Königssaal im Schloss

Die neue Freiheit mit Bach auf dem modernen Flügel

Jean Rondeau spielte beim "Frühling" Bachs Goldberg-Variationen.

10.04.2022 UPDATE: 11.04.2022 06:00 Uhr 1 Minute, 58 Sekunden
Jean Rondeau. Foto: studio visuell

Von Matthias Roth

Heidelberg. Bei dieser Aufführung war vieles anders, als man es kennt. Johann Sebastian Bachs rätselvolles Spätwerk, die Aria mit 32 Variationen "vors Clavicimbal mit 2 Manualen", später benannt nach dem Bach-Schüler Johann Gottlieb Goldberg, der es spielen sollte, gehört heute zu den unangefochtenen Highlights im Konzertbetrieb. Jeder Tastenvirtuose von Rang muss sich ihm einmal gestellt haben, viele glauben gar, es sei eine gute Idee, mit dem Werk zu debütieren.

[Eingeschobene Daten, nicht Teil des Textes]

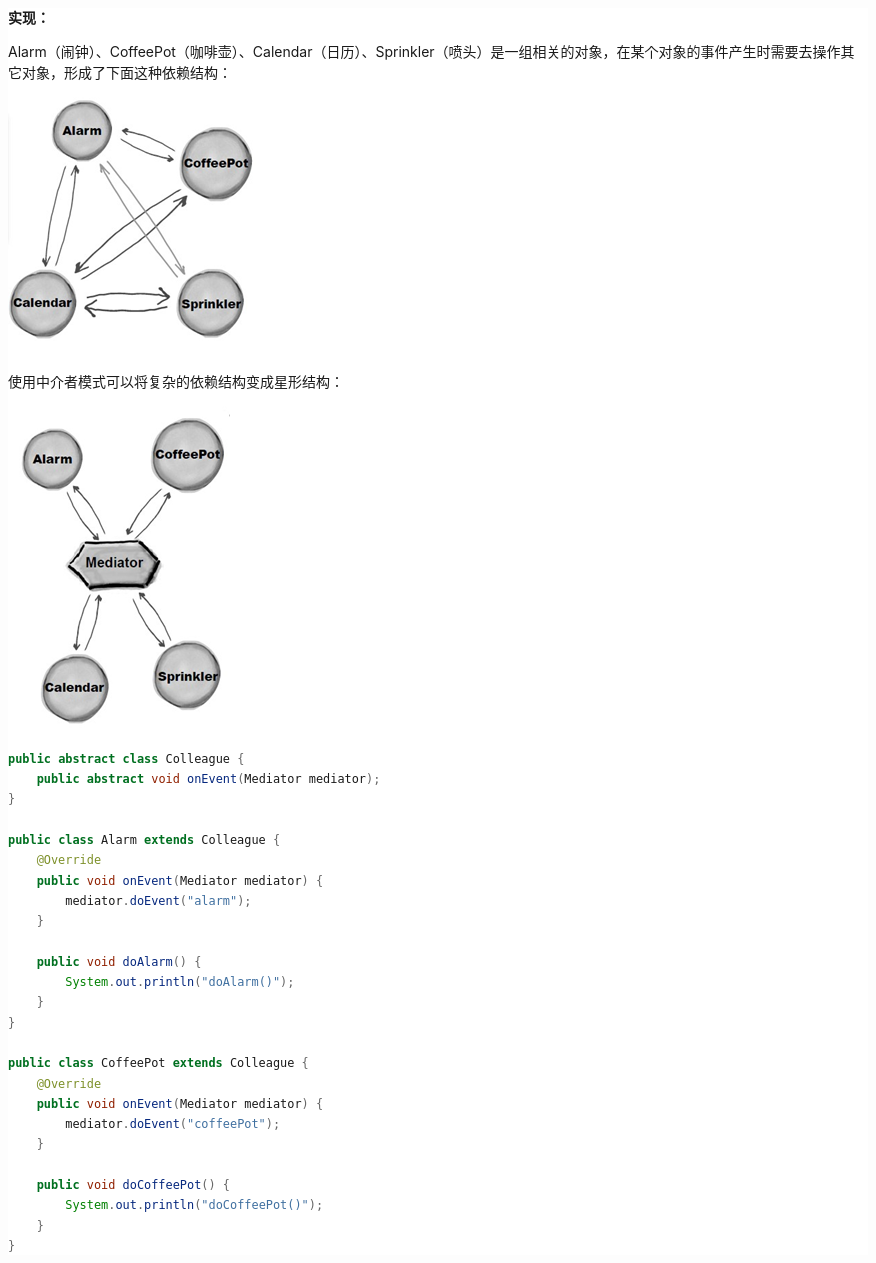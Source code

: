 **实现：**

Alarm（闹钟）、CoffeePot（咖啡壶）、Calendar（日历）、Sprinkler（喷头）是一组相关的对象，在某个对象的事件产生时需要去操作其它对象，形成了下面这种依赖结构：

![x](./Resources/design_pattern_17.png)

使用中介者模式可以将复杂的依赖结构变成星形结构：

![x](./Resources/design_pattern_18.png)

```java
public abstract class Colleague {
    public abstract void onEvent(Mediator mediator);
}

public class Alarm extends Colleague {
    @Override
    public void onEvent(Mediator mediator) {
        mediator.doEvent("alarm");
    }

    public void doAlarm() {
        System.out.println("doAlarm()");
    }
}

public class CoffeePot extends Colleague {
    @Override
    public void onEvent(Mediator mediator) {
        mediator.doEvent("coffeePot");
    }

    public void doCoffeePot() {
        System.out.println("doCoffeePot()");
    }
}
```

Dabei fangen die Probleme der Interpretation bei der Wahl des Instruments an: Der moderne Flügel macht mit erzwungenen Kompromissen ein anderes Stück aus dieser "Clavier Übung", wie Bach sie nannte.

Der französische Cembalist Jean Rondeau, der die Goldberg-Variationen beim Heidelberger Frühling im gut besuchten Königssaal des Schlosses interpretierte, spielt auf dem Nachbau eines zweimanualigen Instruments deutscher Provenienz (gebaut von Jukka Ollikka, Prag 2018). Historisch von Blandine Verlet in Paris ausgebildet, studierte Rondeau auch Generalbass, Jazz, Komposition und Improvisation – und das merkte man, noch bevor er mit der Aria einsetzte.

Denn diese bereitete er mit einem improvisierten Präludium vor. Und auch die Aria selbst, die viele Besucher mitsingen können oder selbst schon gespielt haben, glich nicht unbedingt dem, was man aus den Noten sicher zu kennen glaubt: Recht langsam im Tempo, aber sogleich reich an zusätzlichen Verzierungen, brauchte es eine Weile, bis man das Gespielte sicher wiedererkannte. Es schien, als schöpfte der Musiker die Musik gerade erst eben, als fiele sie ihm gerade in diesem Augenblick ein, selbst noch unsicher, in welche Richtung sie weiterlaufen würde.

Es gibt nicht viele, die dieses Werk so frei interpretiert haben: Allenfalls Bob van Asperen wagte sich in diese letztlich auch sehr unsicheren Gefilde vor, denn immerhin interpretiert der Künstler ja einen Meilenstein der Literatur für Tasteninstrumente! Der Notentext, der selbst schon detailreich die Verzierungswünsche Bachs vermerkt, wird hier gelesen als Vorlage zur Improvisation und dabei überlagert, fast überwuchert von eigenen Ideen des ausführenden Musikers. (Diese orientieren sich an der historischen Praxis des 18. Jahrhunderts, nicht an späteren stilistischen Auswüchsen.)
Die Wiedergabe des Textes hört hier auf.